Latvian javelin thrower (born 1959)

Dainis Kūla (born 28 April 1959 in Tukums, Latvian SSR) is a Latvian former javelin thrower who represented the Soviet Union at the international level for most of his career. He is most famous for controversially winning the gold medal in men's javelin throw at the 1980 Summer Olympics, becoming the second Latvian to achieve this (after Jānis Lūsis). He is also a World Championship bronze medalist, a three-time Soviet Champion and a two-time Universiade champion.

==1980 Summer Olympics==

Early in the training season for the 1980 Summer Olympics, Kūla threw 90.30 meters and in the run-up to the Olympics, he threw even farther: 92.06 meters, a mark he would never exceed in an official competition. The favorite though was Hungary's formidable Ferenc Paragi, who had thrown a new world record of 96.72 in April.

At the Olympics in Moscow, Kūla cleared the qualification stage easily but fouled on both of his first two throws in the final. As only the top eight of twelve finalists would be allowed the full six attempts, this meant everything hung on his third throw. Although the third throw flew far, it apparently landed flat and failed to pierce the field, which meant it too should have been ruled illegal. However, in front of the home crowd, the officials raised a white flag indicating that the throw was good; it was measured at 88.88, easily enough to advance him to the last three rounds (indeed taking the lead at that point). On his fourth throw, Kūla threw 91.20 meters, the only mark in the competition to exceed 90 m, giving him the Olympic gold. The silver went to Aleksandr Makarov with a last-round mark of 89.64, giving the Soviet Union both of the top spots, while Wolfgang Hanisch of East Germany took the bronze medal. The pre-competition favorite Paragi had led the qualification with 88.76, but only managed 79.52 during the first three rounds in the final and had to be content with 10th place, missing the last rounds.

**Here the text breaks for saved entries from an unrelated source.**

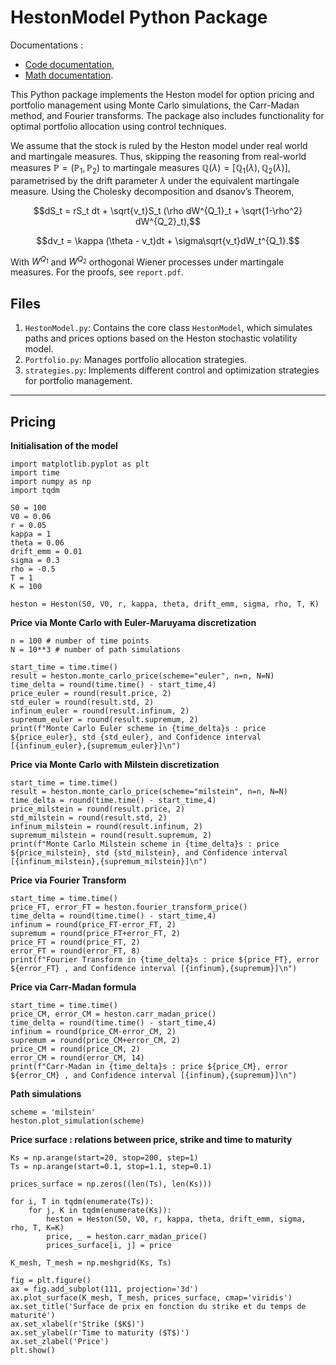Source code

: # HestonModel Python Package
Documentations :
* [Code documentation](https://sarcasticmatrix.github.io/hestonModel/),
* [Math documentation](https://github.com/SarcasticMatrix/hestonModel/blob/main/report.pdf).

This Python package implements the Heston model for option pricing and portfolio management using Monte Carlo simulations, the Carr-Madan method, and Fourier transforms. The package also includes functionality for optimal portfolio allocation using control techniques.

We assume that the stock is ruled by the Heston model under real world and martingale measures. Thus, skipping the reasoning from real-world measures $\mathbb P = (\mathbb P_1,\mathbb P_2)$ to martingale measures $\mathbb Q(\lambda) = [\mathbb Q_1(\lambda),\mathbb Q_2(\lambda)]$, parametrised by the drift parameter $\lambda$ under the equivalent martingale measure. Using the Cholesky decomposition and dsanov’s Theorem,

$$dS_t = rS_t dt + \sqrt{v_t}S_t (\rho dW^{Q_1}_t + \sqrt{1-\rho^2} dW^{Q_2}_t),$$

$$dv_t = \kappa (\theta - v_t)dt + \sigma\sqrt{v_t}dW_t^{Q_1}.$$

With $W^{Q_1}$ and $W^{Q_2}$ orthogonal Wiener processes under martingale measures. For the proofs, see `report.pdf`.

## Files
1. `HestonModel.py`: Contains the core class `HestonModel`, which simulates paths and prices options based on the Heston stochastic volatility model.
2. `Portfolio.py`: Manages portfolio allocation strategies.
3. `strategies.py`: Implements different control and optimization strategies for portfolio management.
---

## Pricing

**Initialisation of the model**
```
import matplotlib.pyplot as plt 
import time
import numpy as np
import tqdm

S0 = 100
V0 = 0.06
r = 0.05
kappa = 1
theta = 0.06
drift_emm = 0.01 
sigma = 0.3
rho = -0.5
T = 1
K = 100

heston = Heston(S0, V0, r, kappa, theta, drift_emm, sigma, rho, T, K)
```

**Price via Monte Carlo with Euler-Maruyama discretization**
```
n = 100 # number of time points
N = 10**3 # number of path simulations

start_time = time.time()
result = heston.monte_carlo_price(scheme="euler", n=n, N=N)
time_delta = round(time.time() - start_time,4)
price_euler = round(result.price, 2)
std_euler = round(result.std, 2)
infinum_euler = round(result.infinum, 2)
supremum_euler = round(result.supremum, 2)
print(f"Monte Carlo Euler scheme in {time_delta}s : price ${price_euler}, std {std_euler}, and Confidence interval [{infinum_euler},{supremum_euler}]\n")
```
**Price via Monte Carlo with Milstein discretization**
```
start_time = time.time()
result = heston.monte_carlo_price(scheme="milstein", n=n, N=N)
time_delta = round(time.time() - start_time,4)
price_milstein = round(result.price, 2)
std_milstein = round(result.std, 2)
infinum_milstein = round(result.infinum, 2)
supremum_milstein = round(result.supremum, 2)
print(f"Monte Carlo Milstein scheme in {time_delta}s : price ${price_milstein}, std {std_milstein}, and Confidence interval [{infinum_milstein},{supremum_milstein}]\n")
```
**Price via Fourier Transform**
```
start_time = time.time()
price_FT, error_FT = heston.fourier_transform_price()
time_delta = round(time.time() - start_time,4)
infinum = round(price_FT-error_FT, 2)
supremum = round(price_FT+error_FT, 2)
price_FT = round(price_FT, 2)
error_FT = round(error_FT, 8)
print(f"Fourier Transform in {time_delta}s : price ${price_FT}, error ${error_FT} , and Confidence interval [{infinum},{supremum}]\n")
```
**Price via Carr-Madan formula**
```
start_time = time.time()
price_CM, error_CM = heston.carr_madan_price()
time_delta = round(time.time() - start_time,4)
infinum = round(price_CM-error_CM, 2)
supremum = round(price_CM+error_CM, 2)
price_CM = round(price_CM, 2)
error_CM = round(error_CM, 14)
print(f"Carr-Madan in {time_delta}s : price ${price_CM}, error ${error_CM} , and Confidence interval [{infinum},{supremum}]\n")
```
**Path simulations**
```
scheme = 'milstein'
heston.plot_simulation(scheme)
```
**Price surface : relations between price, strike and time to maturity**
```
Ks = np.arange(start=20, stop=200, step=1)
Ts = np.arange(start=0.1, stop=1.1, step=0.1)

prices_surface = np.zeros((len(Ts), len(Ks)))

for i, T in tqdm(enumerate(Ts)):
    for j, K in tqdm(enumerate(Ks)):
        heston = Heston(S0, V0, r, kappa, theta, drift_emm, sigma, rho, T, K=K)
        price, _ = heston.carr_madan_price()
        prices_surface[i, j] = price

K_mesh, T_mesh = np.meshgrid(Ks, Ts)

fig = plt.figure()
ax = fig.add_subplot(111, projection='3d')
ax.plot_surface(K_mesh, T_mesh, prices_surface, cmap='viridis')
ax.set_title('Surface de prix en fonction du strike et du temps de maturité')
ax.set_xlabel(r'Strike ($K$)')
ax.set_ylabel(r'Time to maturity ($T$)')
ax.set_zlabel('Price')
plt.show()
```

With the old javelin design still in use at the time, throws frequently landed flat or ambiguously, resulting in questionable official judgements. Kūla's case has gained particular notoriety as it landed him with an Olympic gold, and also because it could easily be seen as Soviet officials favoring their own athlete. (There were other claims of this occurring in the javelin final, including an allegation that the stadium gates were opened to let helping wind in whenever Soviets were throwing, and that Kūla's important third throw had not only been misjudged but mismeasured as well.) However, none of these controversies resulted in any official protest.

==Further career==

Kūla won his second major championship medal, a bronze, at the Helsinki World Championships in Athletics of 1983. His best throw in the rainy final was 85.58 meters, only two centimeters short of American Tom Petranoff's silver throw. This was the smallest margin possible at the time not relying on second-best throws as a tie-breaker, as javelin throws have only been officially measured with one centimeter accuracy since 1998. Petranoff, who had thrown a new world record of 99.72 earlier that year, and the eventual winner Detlef Michel of East Germany had been the pre-meet favorites.

In 1984, Kūla severely injured his hand and was less successful after the injury. In 1988 he was released from the Soviet team, however he continued to compete internationally up until the 1993 World Championships in Athletics in Stuttgart, by then representing his native Latvia. He failed to achieve any noticeable success there, as none of his throws crossed the 75 meter line.